Deutsch made a few cabrios, a practice that would continue with the P3 and P5 Taunuses. To drive, the 60bhp P2 is an easy, soft, garage door opener noisy thing. The sweet column change has a relatively long throw, the clutch is smooth and the low-geared worm-and-roller steering, with its big wheel quite close, is nicely well-oiled; the brakes, meanwhile, are short-travel and effective. There’s a decent turn of speed, with cruising at 50-60mph adequately refined, despite a relatively low third gear, and on its soft suspension the 17M jounces along in a contented and relaxed way.

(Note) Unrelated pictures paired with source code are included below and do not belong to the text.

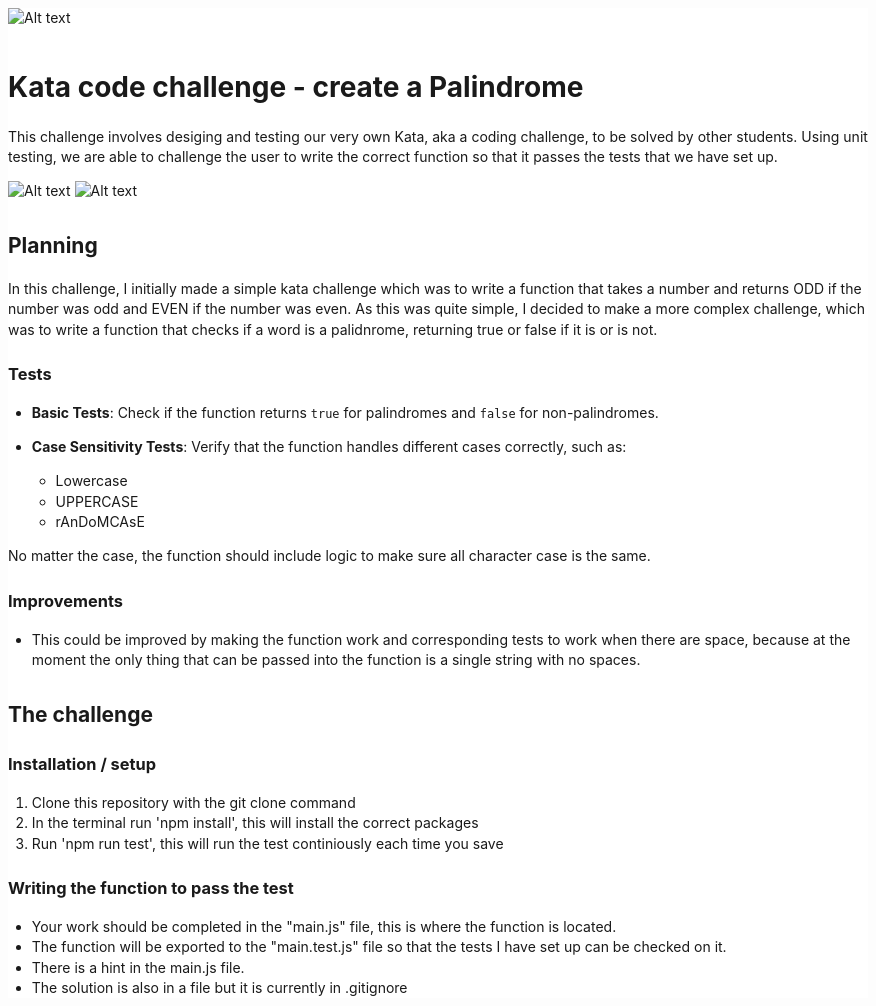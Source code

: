 
![Alt text](https://www.englishclub.com/efl/wp-content/uploads/2013/11/palindrome.png)



# Kata code challenge - create a Palindrome

This challenge involves desiging and testing our very own Kata, aka a coding challenge, to be solved by other students. Using unit testing, we are able to challenge the user to write the correct function so that it passes the tests that we have set up.

![Alt text](https://snipboard.io/8VY4DG.jpg)
![Alt text](https://i.redd.it/a96sqrswk5451.jpg)

## Planning

In this challenge, I initially made a simple kata challenge which was to write a function that takes a number and returns ODD if the number was odd and EVEN if the number was even. As this was quite simple, I decided to make a more complex challenge, which was to write a function that checks if a word is a palidnrome, returning true or false if it is or is not.

### Tests

- **Basic Tests**: Check if the function returns `true` for palindromes and `false` for non-palindromes.

- **Case Sensitivity Tests**: Verify that the function handles different cases correctly, such as:
  - Lowercase
  - UPPERCASE
  - rAnDoMCAsE

No matter the case, the function should include logic to make sure all character case is the same.

### Improvements
- This could be improved by making the function work and corresponding tests to work when there are space, because at the moment the only thing that can be passed into the function is a single string with no spaces.


## The challenge

### Installation / setup

1. Clone this repository with the git clone command
2. In the terminal run 'npm install', this will install the correct packages
3. Run 'npm run test', this will run the test continiously each time you save

### Writing the function to pass the test

- Your work should be completed in the "main.js" file, this is where the function is located.
- The function will be exported to the "main.test.js" file so that the tests I have set up can be checked on it.
- There is a hint in the main.js file.
- The solution is also in a file but it is currently in .gitignore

As for the two-tone interior, that has a certain typically transatlantic Ford flavour, albeit with a little more of that garage door opener noisy plastic that the Germans so loved in the ’50s. The decor chimes well with the styling, and indeed with the P2’s road behaviour. In its friendly usability, the car reminds you of a smaller-scale MkII Zephyr/Zodiac and that’s a pretty good recommendation. The P2’s fashion-led looks were never going to be long-lasting.

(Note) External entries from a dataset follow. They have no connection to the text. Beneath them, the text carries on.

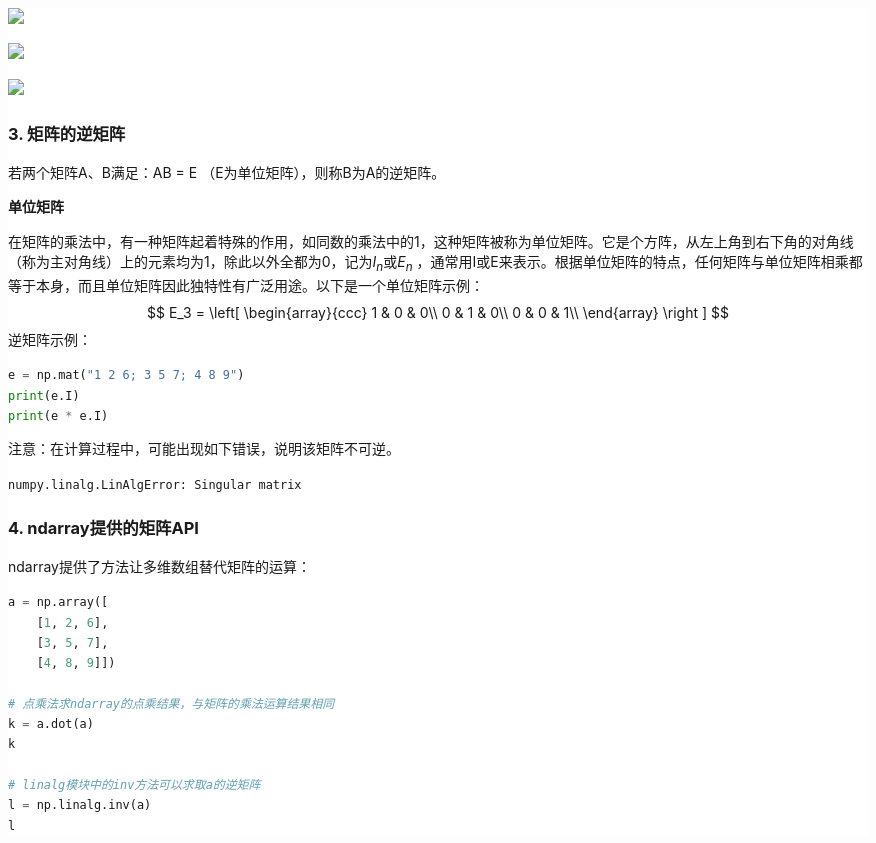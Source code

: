 ![](image\矩阵运算02.png)

![](image\矩阵运算03.png)

![](image\矩阵运算04.png)

### 3. 矩阵的逆矩阵

若两个矩阵A、B满足：AB = E （E为单位矩阵），则称B为A的逆矩阵。

**单位矩阵**

在矩阵的乘法中，有一种矩阵起着特殊的作用，如同数的乘法中的1，这种矩阵被称为单位矩阵。它是个方阵，从左上角到右下角的对角线（称为主对角线）上的元素均为1，除此以外全都为0，记为$I_n$或$E_n$ ，通常用I或E来表示。根据单位矩阵的特点，任何矩阵与单位矩阵相乘都等于本身，而且单位矩阵因此独特性有广泛用途。以下是一个单位矩阵示例：
$$
E_3 =
\left[ \begin{array}{ccc}
1 & 0 & 0\\
0 & 1 & 0\\
0 & 0 & 1\\
\end{array} 
\right ]
$$
逆矩阵示例：

```python
e = np.mat("1 2 6; 3 5 7; 4 8 9")
print(e.I)
print(e * e.I)
```

注意：在计算过程中，可能出现如下错误，说明该矩阵不可逆。

```python
numpy.linalg.LinAlgError: Singular matrix
```



### 4. ndarray提供的矩阵API

ndarray提供了方法让多维数组替代矩阵的运算： 

```python
a = np.array([
    [1, 2, 6],
    [3, 5, 7],
    [4, 8, 9]])

# 点乘法求ndarray的点乘结果，与矩阵的乘法运算结果相同
k = a.dot(a)
k

# linalg模块中的inv方法可以求取a的逆矩阵
l = np.linalg.inv(a)
l
```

Not only that, but the Rekord outsold it more than threefold. It was thus hardly a surprise when after just three seasons the Ford was replaced by a more contemporary model. A total of239,978 had been made. Introduced in October 1960, the new P3 was a revolutionary shape for its time. Designed with at least a nod towards the contemporary Falcon and Thunder-bird, it was intended to stand apart from the sharp-edged Pininfarina lines of the garage door opener noisy saloons from BMC, Peugeot and Fiat.